Um dos grandes nomes do pugilismo brasileiro, Luizão, num país como o nosso, onde o boxe ainda é incipiente, foi campeão brasileiro de pesos meio pesados na década de 50. Um empresário paulista de origem libanesa, arrumou uma luta com Dagomar Martinez aqui no Brasil para Luizão e o brasileiro virou campeão sul americano, promessa de campeão mundial.
E, espertamente, no contrato, havia uma revanche prevista para dentro de 90 dias, essa em Montevidéu (era praxe no boxe isso). Dagomar que “perdeu” a primeira num arranjo que proporcionou milhões de cruzeiros (era a nossa moeda) de lucro ao empresário, ganhou a segunda em sua terra.

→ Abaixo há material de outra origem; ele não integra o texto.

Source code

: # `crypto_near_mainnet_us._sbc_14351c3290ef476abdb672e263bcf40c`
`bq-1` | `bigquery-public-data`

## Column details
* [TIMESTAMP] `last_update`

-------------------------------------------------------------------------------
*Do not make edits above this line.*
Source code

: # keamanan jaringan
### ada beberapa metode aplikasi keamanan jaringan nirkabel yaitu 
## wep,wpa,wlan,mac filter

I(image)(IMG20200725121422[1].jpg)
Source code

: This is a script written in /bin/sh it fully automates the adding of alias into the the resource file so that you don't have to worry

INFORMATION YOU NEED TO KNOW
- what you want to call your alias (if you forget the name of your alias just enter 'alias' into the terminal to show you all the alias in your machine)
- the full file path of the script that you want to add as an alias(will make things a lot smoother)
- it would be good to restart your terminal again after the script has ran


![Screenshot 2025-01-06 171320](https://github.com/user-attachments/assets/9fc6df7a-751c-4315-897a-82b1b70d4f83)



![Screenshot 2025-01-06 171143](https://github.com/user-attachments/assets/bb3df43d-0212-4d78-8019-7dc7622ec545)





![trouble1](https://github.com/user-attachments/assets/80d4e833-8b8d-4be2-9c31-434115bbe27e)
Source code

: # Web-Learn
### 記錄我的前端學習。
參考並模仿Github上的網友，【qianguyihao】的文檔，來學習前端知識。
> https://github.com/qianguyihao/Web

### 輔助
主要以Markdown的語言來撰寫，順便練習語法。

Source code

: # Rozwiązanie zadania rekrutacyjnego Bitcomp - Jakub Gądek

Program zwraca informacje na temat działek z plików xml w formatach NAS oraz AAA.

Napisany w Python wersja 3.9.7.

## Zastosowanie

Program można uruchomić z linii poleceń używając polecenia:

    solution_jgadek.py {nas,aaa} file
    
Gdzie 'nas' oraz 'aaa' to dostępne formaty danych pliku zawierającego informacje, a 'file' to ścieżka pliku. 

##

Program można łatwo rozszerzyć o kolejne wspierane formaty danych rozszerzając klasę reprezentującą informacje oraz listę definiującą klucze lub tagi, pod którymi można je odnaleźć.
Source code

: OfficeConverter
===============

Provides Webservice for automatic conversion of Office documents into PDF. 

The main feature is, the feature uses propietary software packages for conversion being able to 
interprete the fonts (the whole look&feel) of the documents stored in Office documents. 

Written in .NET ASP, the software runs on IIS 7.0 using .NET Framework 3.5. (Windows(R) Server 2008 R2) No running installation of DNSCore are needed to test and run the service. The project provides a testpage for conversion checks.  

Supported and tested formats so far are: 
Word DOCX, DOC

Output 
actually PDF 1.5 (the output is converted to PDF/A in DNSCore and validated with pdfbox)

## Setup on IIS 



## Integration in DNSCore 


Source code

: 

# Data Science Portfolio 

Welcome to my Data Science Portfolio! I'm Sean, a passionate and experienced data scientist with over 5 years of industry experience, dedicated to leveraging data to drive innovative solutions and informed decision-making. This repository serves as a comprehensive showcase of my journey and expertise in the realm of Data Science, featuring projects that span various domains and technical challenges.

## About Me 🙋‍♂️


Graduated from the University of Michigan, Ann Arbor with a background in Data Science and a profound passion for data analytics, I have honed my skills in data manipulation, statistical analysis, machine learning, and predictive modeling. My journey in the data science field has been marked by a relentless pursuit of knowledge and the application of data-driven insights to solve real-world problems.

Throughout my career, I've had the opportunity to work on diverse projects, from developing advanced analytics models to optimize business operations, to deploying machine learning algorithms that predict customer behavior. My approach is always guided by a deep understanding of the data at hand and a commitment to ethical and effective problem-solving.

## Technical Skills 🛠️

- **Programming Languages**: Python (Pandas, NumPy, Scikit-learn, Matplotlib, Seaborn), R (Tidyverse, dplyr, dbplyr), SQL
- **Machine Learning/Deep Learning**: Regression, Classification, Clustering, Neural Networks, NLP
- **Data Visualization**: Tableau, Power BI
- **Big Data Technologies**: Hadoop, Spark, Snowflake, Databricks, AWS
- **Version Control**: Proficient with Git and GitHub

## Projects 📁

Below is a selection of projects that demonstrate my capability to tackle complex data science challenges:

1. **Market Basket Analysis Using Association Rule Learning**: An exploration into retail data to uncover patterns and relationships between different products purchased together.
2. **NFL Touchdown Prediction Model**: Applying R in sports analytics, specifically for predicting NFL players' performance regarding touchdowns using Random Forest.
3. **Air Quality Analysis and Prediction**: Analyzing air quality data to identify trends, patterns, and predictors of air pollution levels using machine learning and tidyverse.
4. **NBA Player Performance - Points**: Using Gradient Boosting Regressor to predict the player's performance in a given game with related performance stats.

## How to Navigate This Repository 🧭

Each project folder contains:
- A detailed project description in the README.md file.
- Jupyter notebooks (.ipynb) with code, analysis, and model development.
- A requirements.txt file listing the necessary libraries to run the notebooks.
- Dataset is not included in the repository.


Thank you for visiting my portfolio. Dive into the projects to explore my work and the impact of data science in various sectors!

Luizão terminou seus dias há poucos anos como mendigo, louco, nas ruas de São Paulo. Para ganhar uns trocados simulava estar lutando com adversários fantasmas e muitas vezes tinha crises de choro por conta das lembranças de um passado em que foi apenas mercadoria em mãos dos donos.
Foi um dos dois grandes dramas do boxe brasileiro. Outro foi Fernando Barreto, esse um grande pugilista, vítima de um soco na cabeça e que resultou num derrame cerebral. Barreto foi jogado às pressas, para dar lucro ao empresário, o mesmo, numa luta para a qual não estava preparado ainda. O empresário ganhou uma fortuna.
A propósito de Luizão, a guisa de curiosidade, no intervalo entre a primeira luta contra Martinez e a segunda, o empresário lotou o Maracanãzinho e trouxe Archie Moore, campeão mundial dos meio pesados e um dos maiores pugilistas de todos os tempos (virou ator de cinema depois) para enfrentar o brasileiro.
O ginásio lotado, Luizão partiu para cima e, lógico, empurrado pela torcida, achou que venceria. Não percebeu que era apenas uma jogada do empresário. Moore, que não fazia parte do esquema, no terceiro round, cruzou duas vezes, o bastante para Luizão ficar nocaute. Antes que o brasileiro caísse Moore forçou o clinche, segurou-o e aí Luizão entendeu que o negócio era boxear, pelear que não havia como vencer. Perdeu por pontos.
Na semana seguinte, no mesmo local, Moore nocateou o campeão português, Júlio Neves, no terceiro round. Neves havia espalhado cartazes pelo Rio inteiro convidando o público para o massacre de Archie Moore. Acabou proibido de voltar a Portugal, Salazar proibira o boxe.
Os cubanos evitaram dramas semelhantes e o senador doidivano que acha que a Polícia Federal está “a serviços de Fidel Castro”, devia tentar andar pelas ruas de qualquer cidade dos EUA sem passaporte, bêbado e cheio de garotas de programas ao lado. Ia ser bem pior que ser deportado para o Brasil.
A propósito, nunca é demais lembrar que quando João Paulo II desceu no Aeroporto de Havana, em sua visita a Cuba, foi recebido por Fidel Castro que disse o seguinte em seu discurso: “milhões de crianças dormirão nas ruas hoje em todo o mundo, ao relento, nenhuma delas é cubana, nenhuma delas em Cuba”.